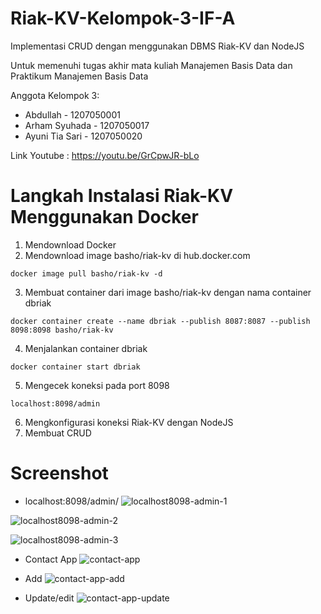 # Riak-KV-Kelompok-3-IF-A
Implementasi CRUD dengan menggunakan DBMS Riak-KV dan NodeJS

Untuk memenuhi tugas akhir mata kuliah Manajemen Basis Data dan Praktikum Manajemen Basis Data

Anggota Kelompok 3:
- Abdullah - 1207050001
- Arham Syuhada - 1207050017
- Ayuni Tia Sari - 1207050020

Link Youtube : https://youtu.be/GrCpwJR-bLo

# Langkah Instalasi Riak-KV Menggunakan Docker
1. Mendownload Docker
2. Mendownload image basho/riak-kv di hub.docker.com
```
docker image pull basho/riak-kv -d
```
3. Membuat container dari image basho/riak-kv dengan nama container dbriak
```
docker container create --name dbriak --publish 8087:8087 --publish 8098:8098 basho/riak-kv
```
4. Menjalankan container dbriak
```
docker container start dbriak
```
5. Mengecek koneksi pada port 8098
```
localhost:8098/admin
```
6. Mengkonfigurasi koneksi Riak-KV dengan NodeJS
7. Membuat CRUD

# Screenshot
- localhost:8098/admin/
![localhost8098-admin-1](https://user-images.githubusercontent.com/85489329/209462457-c2ee8f17-c1a8-4877-b777-acd75fe895fb.jpg)

![localhost8098-admin-2](https://user-images.githubusercontent.com/85489329/209462475-2d284053-fb0a-49d9-ad3d-24b1ed81d18c.jpg)

![localhost8098-admin-3](https://user-images.githubusercontent.com/85489329/209462488-0a6d981e-f9e0-408c-9496-21452dd79d52.jpg)

- Contact App
![contact-app](https://user-images.githubusercontent.com/85489329/209462492-35530845-60c5-4507-8919-d47df8409516.jpg)

- Add
![contact-app-add](https://user-images.githubusercontent.com/85489329/209462512-93597be9-01d1-4566-87c7-a76a8bd8dfe0.jpg)

- Update/edit
![contact-app-update](https://user-images.githubusercontent.com/85489329/209462522-c035a6d2-e962-4f43-9d9c-c41dd05cec95.jpg)




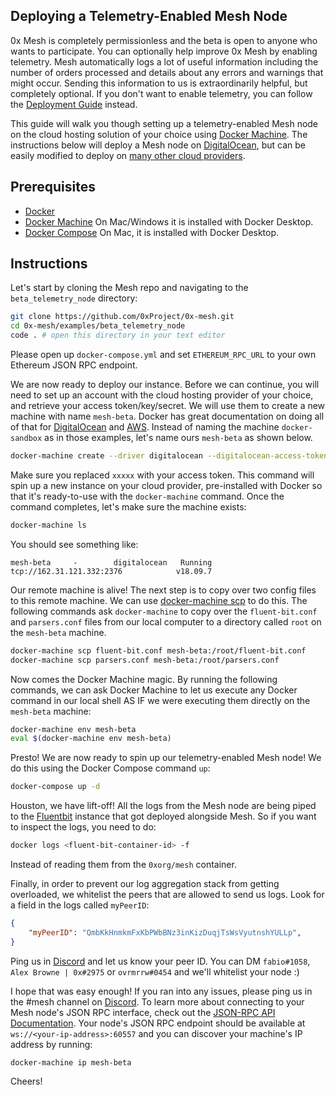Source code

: ## Deploying a Telemetry-Enabled Mesh Node

0x Mesh is completely permissionless and the beta is open to anyone who wants to
participate. You can optionally help improve 0x Mesh by enabling telemetry. Mesh
automatically logs a lot of useful information including the number of orders
processed and details about any errors and warnings that might occur. Sending
this information to us is extraordinarily helpful, but completely optional. If
you don't want to enable telemetry, you can follow the
[Deployment Guide](../../docs/deployment.md) instead.

This guide will walk you though setting up a telemetry-enabled Mesh node on the cloud hosting solution of your choice using [Docker Machine](https://docs.docker.com/machine/). The instructions below will deploy a Mesh node on [DigitalOcean](https://www.digitalocean.com/), but can be easily modified to deploy on [many other cloud providers](https://docs.docker.com/machine/drivers/).

## Prerequisites

-   [Docker](https://www.docker.com/get-started)
-   [Docker Machine](https://docs.docker.com/machine/install-machine/) On Mac/Windows it is installed with Docker Desktop.
-   [Docker Compose](https://docs.docker.com/compose/install/) On Mac, it is installed with Docker Desktop.

## Instructions

Let's start by cloning the Mesh repo and navigating to the `beta_telemetry_node` directory:

```bash
git clone https://github.com/0xProject/0x-mesh.git
cd 0x-mesh/examples/beta_telemetry_node
code . # open this directory in your text editor
```

Please open up `docker-compose.yml` and set `ETHEREUM_RPC_URL` to your own Ethereum JSON RPC endpoint.

We are now ready to deploy our instance. Before we can continue, you will need to set up an account with the cloud hosting provider of your choice, and retrieve your access token/key/secret. We will use them to create a new machine with name `mesh-beta`. Docker has great documentation on doing all of that for [DigitalOcean](https://docs.docker.com/machine/examples/ocean/) and [AWS](https://docs.docker.com/machine/examples/aws/). Instead of naming the machine `docker-sandbox` as in those examples, let's name ours `mesh-beta` as shown below.

```bash
docker-machine create --driver digitalocean --digitalocean-access-token xxxxx mesh-beta
```

Make sure you replaced `xxxxx` with your access token. This command will spin up a new instance on your cloud provider, pre-installed with Docker so that it's ready-to-use with the `docker-machine` command. Once the command completes, let's make sure the machine exists:

```bash
docker-machine ls
```

You should see something like:

```
mesh-beta     -        digitalocean   Running   tcp://162.31.121.332:2376            v18.09.7
```

Our remote machine is alive! The next step is to copy over two config files to this remote machine. We can use [docker-machine scp](https://docs.docker.com/machine/reference/scp/) to do this. The following commands ask `docker-machine` to copy over the `fluent-bit.conf` and `parsers.conf` files from our local computer to a directory called `root` on the `mesh-beta` machine.

```bash
docker-machine scp fluent-bit.conf mesh-beta:/root/fluent-bit.conf
docker-machine scp parsers.conf mesh-beta:/root/parsers.conf
```

Now comes the Docker Machine magic. By running the following commands, we can ask Docker Machine to let us execute any Docker command in our local shell AS IF we were executing them directly on the `mesh-beta` machine:

```bash
docker-machine env mesh-beta
eval $(docker-machine env mesh-beta)
```

Presto! We are now ready to spin up our telemetry-enabled Mesh node! We do this using the Docker Compose command `up`:

```bash
docker-compose up -d
```

Houston, we have lift-off! All the logs from the Mesh node are being piped to the [Fluentbit](https://fluentbit.io/) instance that got deployed alongside Mesh. So if you want to inspect the logs, you need to do:

```bash
docker logs <fluent-bit-container-id> -f
```

Instead of reading them from the `0xorg/mesh` container.

Finally, in order to prevent our log aggregation stack from getting overloaded,
we whitelist the peers that are allowed to send us logs. Look for a field in the
logs called `myPeerID`:

```json
{
    "myPeerID": "QmbKkHnmkmFxKbPWbBNz3inKizDuqjTsWsVyutnshYULLp",
}
```

Ping us in [Discord](https://discord.gg/HF7fHwk) and let us know your peer ID. You can DM `fabio#1058`, `Alex Browne | 0x#2975` or `ovrmrrw#0454` and we'll whitelist your node :)

I hope that was easy enough! If you ran into any issues, please ping us in the #mesh channel on [Discord](https://discord.gg/HF7fHwk). To learn more about connecting to your Mesh node's JSON RPC interface, check out the [JSON-RPC API Documentation](docs/rpc_api.md). Your node's JSON RPC endpoint should be available at `ws://<your-ip-address>:60557` and you can discover your machine's IP address by running:

```
docker-machine ip mesh-beta
```

Cheers!
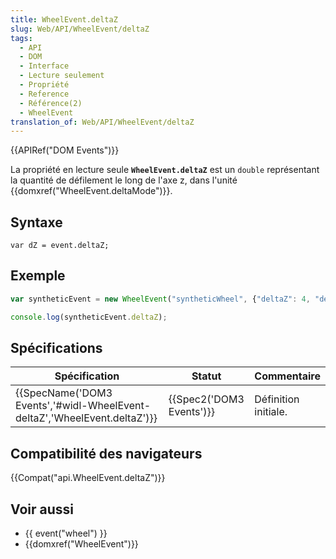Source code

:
```yaml
---
title: WheelEvent.deltaZ
slug: Web/API/WheelEvent/deltaZ
tags:
  - API
  - DOM
  - Interface
  - Lecture seulement
  - Propriété
  - Reference
  - Référence(2)
  - WheelEvent
translation_of: Web/API/WheelEvent/deltaZ
---
```

{{APIRef("DOM Events")}}

La propriété en lecture seule **`WheelEvent.deltaZ`** est un `double` représentant la quantité de défilement le long de l'axe z, dans l'unité {{domxref("WheelEvent.deltaMode")}}.

## Syntaxe

    var dZ = event.deltaZ;

## Exemple

```js
var syntheticEvent = new WheelEvent("syntheticWheel", {"deltaZ": 4, "deltaMode": 0});

console.log(syntheticEvent.deltaZ);
```

## Spécifications

| Spécification                                                                                    | Statut                           | Commentaire          |
| ------------------------------------------------------------------------------------------------ | -------------------------------- | -------------------- |
| {{SpecName('DOM3 Events','#widl-WheelEvent-deltaZ','WheelEvent.deltaZ')}} | {{Spec2('DOM3 Events')}} | Définition initiale. |

## Compatibilité des navigateurs

{{Compat("api.WheelEvent.deltaZ")}}

## Voir aussi

- {{ event("wheel") }}
- {{domxref("WheelEvent")}}
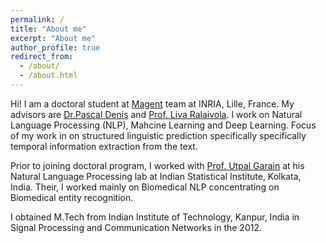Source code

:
 ```yaml
---
permalink: /
title: "About me"
excerpt: "About me"
author_profile: true
redirect_from: 
  - /about/
  - /about.html
---
```


Hi! I am a doctoral student at [Magent](https://team.inria.fr/magnet/) team at INRIA, Lille, France. My advisors are [Dr.Pascal Denis](http://researchers.lille.inria.fr/pdenis/) and [Prof. Liva Ralaivola](http://pageperso.lif.univ-mrs.fr/~liva.ralaivola/). I work on Natural Language Processing (NLP), Mahcine Learning and Deep Learning. Focus of my work in on structured linguistic prediction specifically specifically temporal information extraction from the text.

Prior to joining doctoral program, I worked with [Prof. Utpal Garain](https://www.isical.ac.in/~utpal/) at his Natural Language Processing lab at Indian Statistical Institute, Kolkata, India. Their, I worked mainly on Biomedical NLP concentrating on Biomedical entity recognition.

I obtained M.Tech from Indian Institute of Technology, Kanpur, India in Signal Processing and Communication Networks in the 2012.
---------------
### Work request
Search the data above for the word "deltaMode", then gather each line in which it appears.

### Answer
La propriété en lecture seule **`WheelEvent.deltaZ`** est un `double` représentant la quantité de défilement le long de l'axe z, dans l'unité {{domxref("WheelEvent.deltaMode")}}.
var syntheticEvent = new WheelEvent("syntheticWheel", {"deltaZ": 4, "deltaMode": 0});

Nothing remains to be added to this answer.